Billy Connolly's Route 66_ The Big Yin on the Ultimate American Road Trip - Billy Connolly [39]
‘As we were driving here I noticed that many Amish were waving at us from their buggies. Is that normal?’
‘Oh yes,’ said Mervin. ‘We think that if you don’t wave, you’re stuck up.’
‘Really?’
Mervin laughed. ‘That’s the way a lot of people feel. It’s like: try to be friendly to everybody.’
‘That’s wonderful.’
Mervin then attached the horse to a black buggy, which, like Mervin’s furniture, was a beautiful example of skilled craftsmanship. It had two sliding panels on each side, so the passengers could travel either entirely enclosed and protected or with the sides open.
‘She’s a little worked up today,’ Mervin warned as he adjusted the horse’s reins.
‘Why’s that?’ I asked, even though the horse seemed perfectly calm to me.
‘A few strangers about. She’s not so used to them.’
As he fixed the horse, he told me that most Amish families owned a buggy or two, all of them made by local craftsmen. A larger model typically costs around seven thousand dollars. We set off and Mervin explained that he learned how to control a buggy as a kid. Then he showed me the ropes.
‘It’s not hard at all,’ he said, as I took the reins.
‘Not with you here, it isn’t,’ I replied.
We pootled along for a little while, chatting idly.
‘You know what I find very impressive, Mervin? You keep talking about the rules for this, the rules for that, and the rules for the other. You seem very comfortable with it.’
‘It’s something you get used to, you know.’
‘From the outside, people think it’s kind of fanatical. But up close you seem very happy with what you’re doing.’
‘It’s nice to keep your family together and just kind of do your own thing.’ We plodded on a bit further in silence, then he said: ‘I guess, as far as the rules and stuff go, it’s … ’
‘Do you find comfort in it?’
‘Oh yeah, oh yeah.’
‘You certainly seem to,’ I said. ‘You seem to be a very happy man.’
‘Yes.’
‘Another thing.
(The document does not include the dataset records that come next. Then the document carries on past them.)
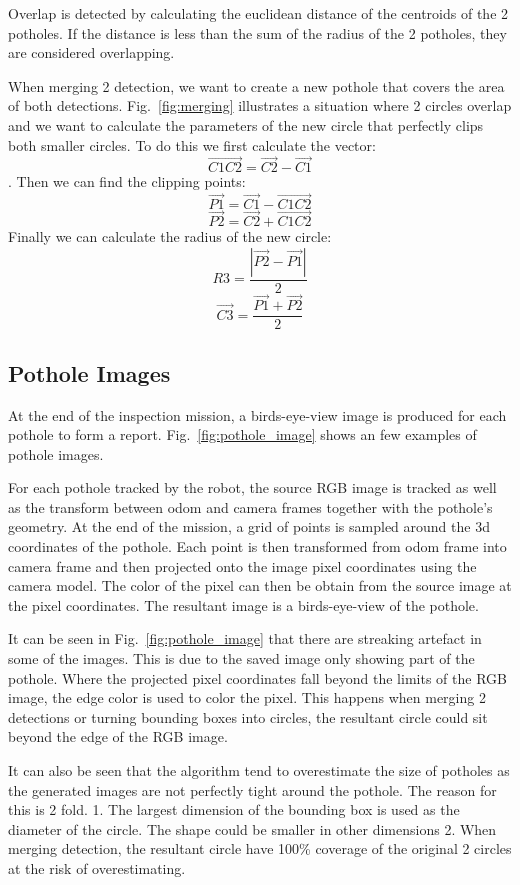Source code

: \documentclass[conference]{IEEEtran}
\begin{document}
Overlap is detected by calculating the euclidean distance of the centroids of the 2 potholes. If the distance is less than the sum of the radius of the 2 potholes, they are considered overlapping.

When merging 2 detection, we want to create a new pothole that covers the area of both detections. Fig.~\ref{fig:merging} illustrates a situation where 2 circles overlap and we want to calculate the parameters of the new circle that perfectly clips both smaller circles. To do this we first calculate the vector:
 \[\overrightarrow{C1C2} = \overrightarrow{C2} - \overrightarrow{C1}\].
Then we can find the clipping points:
\[\overrightarrow{P1} = \overrightarrow{C1} - \overrightarrow{C1C2}\]
\[\overrightarrow{P2} = \overrightarrow{C2} + \overrightarrow{C1C2}\]
Finally we can calculate the radius of the new circle:
\[R3 = \frac{|\overrightarrow{P2} - \overrightarrow{P1}|}{2}\]
\[\overrightarrow{C3} = \frac{\overrightarrow{P1} + \overrightarrow{P2}}{2}\]

\subsection{Pothole Images}

At the end of the inspection mission, a birds-eye-view image is produced for each pothole to form a report. Fig.~\ref{fig:pothole_image} shows an few examples of pothole images.

For each pothole tracked by the robot, the source RGB image is tracked as well as the transform between odom and camera frames together with the pothole's geometry. At the end of the mission, a grid of points is sampled around the 3d coordinates of the pothole. Each point is then transformed from odom frame into camera frame and then projected onto the image pixel coordinates using the camera model. The color of the pixel can then be obtain from the source image at the pixel coordinates. The resultant image is a birds-eye-view of the pothole.

It can be seen in Fig.~\ref{fig:pothole_image} that there are streaking artefact in some of the images. This is due to the saved image only showing part of the pothole. Where the projected pixel coordinates fall beyond the limits of the RGB image, the edge color is used to color the pixel. This happens when merging 2 detections or turning bounding boxes into circles, the resultant circle could sit beyond the edge of the RGB image.

It can also be seen that the algorithm tend to overestimate the size of potholes as the generated images are not perfectly tight around the pothole. The reason for this is 2 fold. 1. The largest dimension of the bounding box is used as the diameter of the circle. The shape could be smaller in other dimensions 2. When merging detection, the resultant circle have 100\% coverage of the original 2 circles at the risk of overestimating.
\end{document}
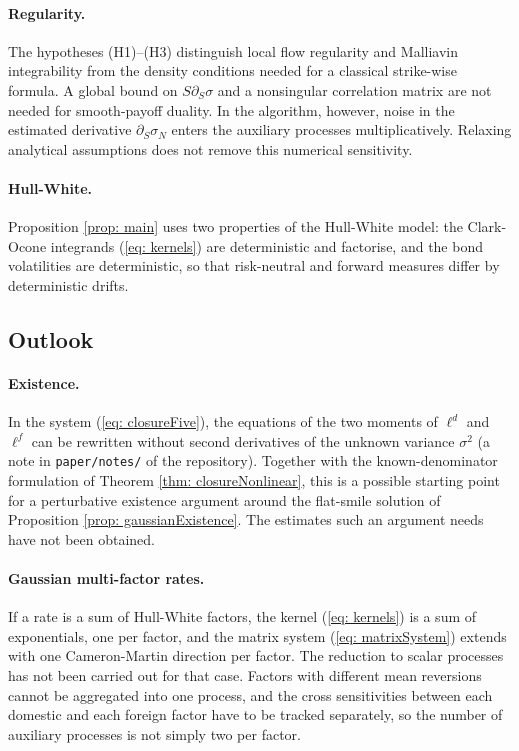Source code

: \paragraph{Regularity.}
The hypotheses (H1)--(H3) distinguish local flow regularity and Malliavin
integrability from the density conditions needed for a classical strike-wise
formula. A global bound on $S\partial_S\sigma$ and a nonsingular correlation
matrix are not needed for smooth-payoff duality. In the algorithm, however,
noise in the estimated derivative $\partial_S\sigma_N$ enters the auxiliary
processes multiplicatively. Relaxing analytical assumptions does not remove
this numerical sensitivity.

\paragraph{Hull-White.} Proposition \ref{prop: main} uses two properties of the Hull-White model: the Clark-Ocone integrands (\ref{eq: kernels}) are deterministic and factorise, and the bond volatilities are deterministic, so that risk-neutral and forward measures differ by deterministic drifts.

\subsection{Outlook}
\paragraph{Existence.} In the system (\ref{eq: closureFive}), the equations of the two moments of $\ell^d$ and $\ell^f$ can be rewritten without second derivatives of the unknown variance $\sigma^2$ (a note in \texttt{paper/notes/} of the repository). Together with the known-denominator formulation of Theorem \ref{thm: closureNonlinear}, this is a possible starting point for a perturbative existence argument around the flat-smile solution of Proposition \ref{prop: gaussianExistence}. The estimates such an argument needs have not been obtained.

\paragraph{Gaussian multi-factor rates.} If a rate is a sum of Hull-White factors, the kernel (\ref{eq: kernels}) is a sum of exponentials, one per factor, and the matrix system (\ref{eq: matrixSystem}) extends with one Cameron-Martin direction per factor. The reduction to scalar processes has not been carried out for that case. Factors with different mean reversions cannot be aggregated into one process, and the cross sensitivities between each domestic and each foreign factor have to be tracked separately, so the number of auxiliary processes is not simply two per factor.

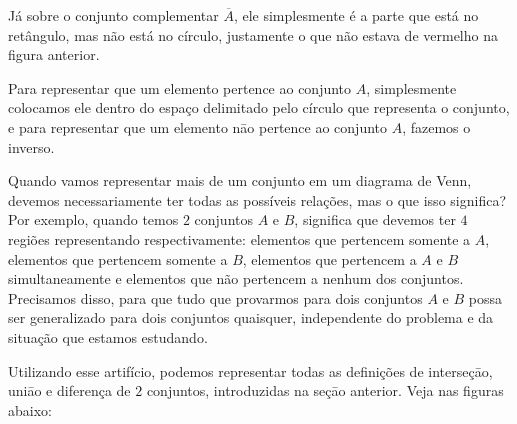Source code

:   Já sobre o conjunto complementar $\overline A$, ele simplesmente é a parte que está no retângulo, mas não está no círculo, justamente o que não estava de vermelho na figura anterior.


  Para representar que um elemento pertence ao conjunto $A$, simplesmente colocamos ele dentro do espaço delimitado pelo círculo que representa o conjunto, e para representar que um elemento nāo pertence ao conjunto $A$, fazemos o inverso.



  Quando vamos representar mais de um conjunto em um diagrama de Venn, devemos necessariamente ter todas as possíveis relações, mas o que isso significa? Por exemplo, quando temos $2$ conjuntos $A$ e $B$, significa que devemos ter $4$ regiões representando respectivamente: elementos que pertencem somente a $A$, elementos que pertencem somente a $B$, elementos que pertencem a $A$ e $B$ simultaneamente e elementos que não pertencem a nenhum dos conjuntos. Precisamos disso, para que tudo que provarmos para dois conjuntos $A$ e $B$ possa ser generalizado para dois conjuntos quaisquer, independente do problema e da situação que estamos estudando.

  Utilizando esse artifício, podemos representar todas as definições de interseçāo, uniāo e diferença de $2$ conjuntos, introduzidas na seçāo anterior. Veja nas figuras abaixo:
On the way here we stopped at an Amish restaurant, and when we were among Amish people there, I thought they would keep themselves separate, but they made a point of saying “hello” and “good morning”.’
‘Oh yeah.’ Mervin nodded, then turned to me. ‘So, you got any children, Billy?’
‘Four girls and a boy.’
‘How old are they?’
‘The youngest one’s twenty-two and the oldest is forty-one.’
‘All still living with you?’
‘Well, two of them still live with me.’
‘I see.’
‘The rest are out working in different places.’
Mervin interrupted our conversation to explain that if I wanted the horse to go a little faster, I should give her a gentle tap and click my tongue. ‘There you go,’ he said, showing me how.
‘How many children have you got?’ I asked.
‘Five. We had six but the youngest one passed on,’ said Mervin. He hesitated before continuing. ‘We had an accident when he was fourteen months old.’
‘Oh, fourteen months. That must have broken your heart.’
‘It was kind of a sad situation. I was out in the barn and I was using the skip-loader to move a hay-bale and I backed over him.’
‘Oh no.’
‘Yeah, and … so it was kind of sad.’
I looked at Mervin. He was telling me about this tragedy in such a quiet, calm, matter-of-fact way that it broke my heart. He’d simply accepted that it had been God’s way. Whether I agreed with that was a different story, but he accepted it and that was the whole cheese.
‘It’s been twenty … The second of April. It was twenty years ago, so it was kinda … ’
The anniversary had just passed, a couple of weeks before. ‘Oh, my goodness me,’ I said.
‘You know, it’s still tough.’
I nodded. ‘That must have taken a bit of getting over.’
‘Yeah. We still think about it a lot.’
‘I bet you do.’
‘But, you know, life goes on and … you’ve just got to make the best of it sometimes.’